La decepción es un quiebro a las expectativas depositadas en alguien (incluidos nosotros) o en algo cuya constatación nos entristece. La pesadumbre es una desazón que pesa tanto que encorva el ánimo y entorpece el deambular ágil que la vida solicita para ser vivida bien. La depresión es una aflicción prolongada y profunda que se ancla en la brumosidad del ayer para abismarnos y ensimismarnos, un exilio interior que desatiende tanto todo lo exterior que propende a la inacción y la parálisis. Si la depresión transparenta un exceso de pretérito, la ansiedad acusa recibo de una sobreabundancia de futuro. La angustia es una aleación de amedrentamiento y desánimo causada por algo que sortea los radares afectivos, un punto ilocalizable e indeterminado que sin embargo nos determina y nos residencia estacionalmente en un miedo y una congoja que susurran continuamente su presencia. La frustración nos desarraiga de nosotros mismos cuando se malogran nuestros sueños. El duelo es el dolor que nos provoca la muerte de un ser querido, pero también la pérdida o la ruptura traumática de un proyecto afectivo, creativo, o monetario. Estamos abatidos cuando nuestro ánimo ha sido golpeado y doblegado por la realidad.

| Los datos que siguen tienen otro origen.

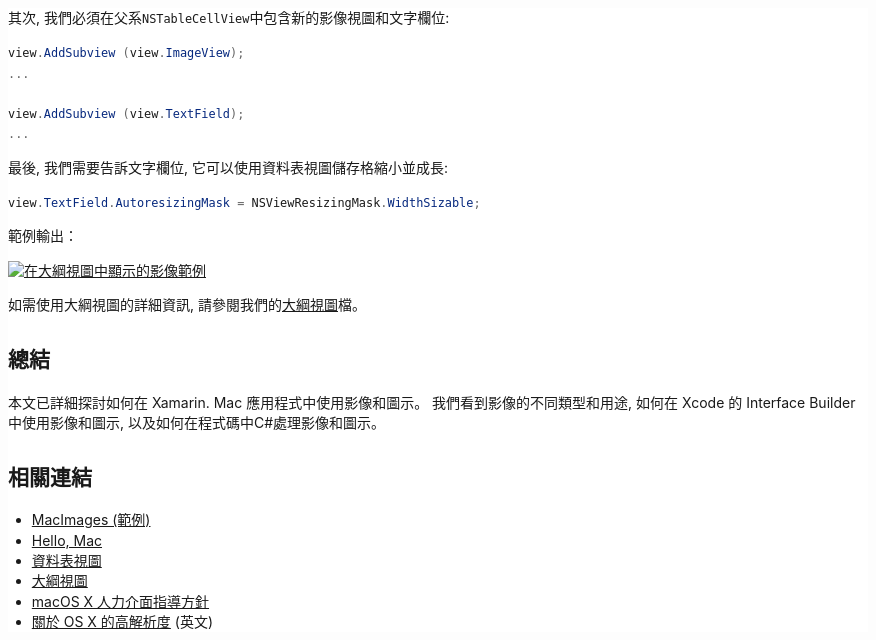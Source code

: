 其次, 我們必須在父系`NSTableCellView`中包含新的影像視圖和文字欄位:

```csharp
view.AddSubview (view.ImageView);
...

view.AddSubview (view.TextField);
...

```

最後, 我們需要告訴文字欄位, 它可以使用資料表視圖儲存格縮小並成長:

```csharp
view.TextField.AutoresizingMask = NSViewResizingMask.WidthSizable;
```

範例輸出：

[![在大綱視圖中顯示的影像範例](image-images/outline01.png "在大綱視圖中顯示的影像範例")](image-images/outline01-large.png#lightbox)

如需使用大綱視圖的詳細資訊, 請參閱我們的[大綱視圖](~/mac/user-interface/outline-view.md)檔。


## <a name="summary"></a>總結

本文已詳細探討如何在 Xamarin. Mac 應用程式中使用影像和圖示。 我們看到影像的不同類型和用途, 如何在 Xcode 的 Interface Builder 中使用影像和圖示, 以及如何在程式碼中C#處理影像和圖示。



## <a name="related-links"></a>相關連結

- [MacImages (範例)](https://docs.microsoft.com/samples/xamarin/mac-samples/macimages)
- [Hello, Mac](~/mac/get-started/hello-mac.md)
- [資料表視圖](~/mac/user-interface/table-view.md)
- [大綱視圖](~/mac/user-interface/outline-view.md)
- [macOS X 人力介面指導方針](https://developer.apple.com/macos/human-interface-guidelines/overview/themes/)
- [關於 OS X 的高解析度](https://developer.apple.com/library/content/documentation/GraphicsAnimation/Conceptual/HighResolutionOSX/Introduction/Introduction.html) \(英文\)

Estamos atribulados cuando de forma reiterada esa misma realidad nos atormenta al negarse a conceder derecho de admisión a los planes que confieren sentido a nuestra vida. Y estamos desolados cuando la aflicción que nos asedia es extrema.

Frente a esta pluralidad de tristezas, la tristeza covid alberga como mayor seña de identidad la reducción de nuestra capacidad proyectiva y el entumecimiento de nuestra existencia. El ser humano es memoria y proyección, y si se anula o restringe una de estas dos dimensiones se fractura su constitución. Si el mundo precoronavirus era líquido (como lo diagnosticó Bauman), el mundo coronavírico es gaseoso. La ausencia de planes, o la incapacidad para que abandonen el estado vaporoso, multiplican la ya de por sí consustancial impermanencia del mundo. A pesar de que la tristeza covid despierta un sentimiento de vida incompleta, trae en su dorso una lectura que invita al optimismo. Si estamos abatidos colectivamente porque la pandemia restringe todas las dimensiones de la vida salvo la laboral para quien tiene empleo (aunque la hace muy subsidiaria de las limitadas pantallas), entonces la pandemia demuestra con instructivo empirismo que aumentar cada vez más los tiempos de producción (y sus anexos, los de la cualificación) en detrimento de los tiempos afectivos es una torpeza civilizatoria. El escritor y matemático Paolo Giordano en su opúsculo En tiempos de contagio defiende que «la epidemia nos anima a pensar en nosotros mismos como parte de una colectividad. Somos parte de un único organismo; en tiempo de contagio volvemos a ser una comunidad». Unas líneas después remacha esta idea: «En 2020 hasta el ermitaño más estricto tiene su cuota mínima de conexiones». Ojalá la tristeza covid nos empuje a repensar y ampliar colectiva y políticamente el significado del cuidado al comprender mejor que formamos irrevocable parte de una tupida red de conexiones y dependencias. El nuevo escenario necesita ingentes cantidades de reflexión valiosa. Aprovechemos la enorme utilidad instrumental que supone que la tristeza todo lo que toca lo convierte en alma.